Ze beïnvloeden elkaar en kunnen simpelweg niet zonder elkaar. Bij een juiste balans, krijg je een goed belichte foto. Je kunt het uiterste vragen van het diafragma, de sluitertijd en de ISO-waarde. De belangrijkste factor is de hoeveelheid licht die de lens binnen komt. Daar valt en staat alles mee.
Hieronder wordt toegelicht hoe je diafragma, sluitertijd en ISO-waarde het beste op elkaar kunt afstemmen.
Wat kun je met deze waarden?
Heb je veel licht, dan zal de sluitertijd snel zijn. Wil je veel scherp hebben, dan worden de gordijnen van het diafragma dichtgedraaid (hoog getal).

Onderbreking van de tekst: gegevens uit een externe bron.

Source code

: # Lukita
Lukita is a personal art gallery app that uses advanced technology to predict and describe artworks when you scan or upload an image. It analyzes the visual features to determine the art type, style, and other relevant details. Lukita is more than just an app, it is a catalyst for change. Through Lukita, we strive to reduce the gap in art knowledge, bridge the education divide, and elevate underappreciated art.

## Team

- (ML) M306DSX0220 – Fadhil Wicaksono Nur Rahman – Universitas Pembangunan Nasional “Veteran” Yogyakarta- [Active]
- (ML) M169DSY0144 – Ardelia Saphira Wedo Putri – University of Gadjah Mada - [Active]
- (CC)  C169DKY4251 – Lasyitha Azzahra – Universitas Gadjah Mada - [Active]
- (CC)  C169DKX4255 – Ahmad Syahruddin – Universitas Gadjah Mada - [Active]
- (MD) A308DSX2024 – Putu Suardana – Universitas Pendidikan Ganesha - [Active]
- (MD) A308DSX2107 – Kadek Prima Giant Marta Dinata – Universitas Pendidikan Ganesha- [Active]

Ben je in donkere omstandigheden en wil je uit de hand blijven fotograferen, dan verhoog je de ISO-waarde. Elke situatie vraagt om een unieke combinatie van deze instellingen.
Diafragma, sluitertijd en ISO-waarde bepalen
Het liefst werk je met een zo laag mogelijke ISO-waarde, omdat dit de hoogste beeldkwaliteit oplevert. Maar als het licht beperkt is en de ISO-waarde laag blijft, wordt de sluitertijd langer, waardoor je concessies moet doen. Door de ISO-waarde te verhogen, kun je de sluitertijd verkorten.
Schuif je de lamellen van het diafragma dicht, dan wordt de sluitertijd langzamer, dit kun je compenseren door de ISO-waarde op te schroeven. Waardes kunnen variëren, zelfs onder dezelfde omstandigheden. Het belangrijkste is dat ze elkaar in balans houden, zodat de foto niet te donker of te licht wordt.
Om te laten zien hoe cruciaal deze balans is, volgen hieronder drie voorbeelden. In het eerste voorbeeld wordt alleen het diafragma aangepast, terwijl ISO-waarde en sluitertijd constant blijven. Dit pas ik toe in de M-stand van de camera, waarbij het diafragmagetal in elke foto anders is.
Diafragma
Als je naar onderstaande foto’s kijkt, zie je dat de eerste foto overbelicht is, de middelste foto goed belicht, en de laatste foto onderbelicht. Wanneer een afbeelding te licht of te donker is, spreken we over staps of stops. De foto kan bijvoorbeeld één stap over- of onderbelicht zijn. Het hoeft niet verkeerd te zijn als een foto te licht of te donker is. Deze foto’s zijn gemaakt op een zonnige dag en de lichtomstandigheden hebben een grote invloed gehad op de instellingen.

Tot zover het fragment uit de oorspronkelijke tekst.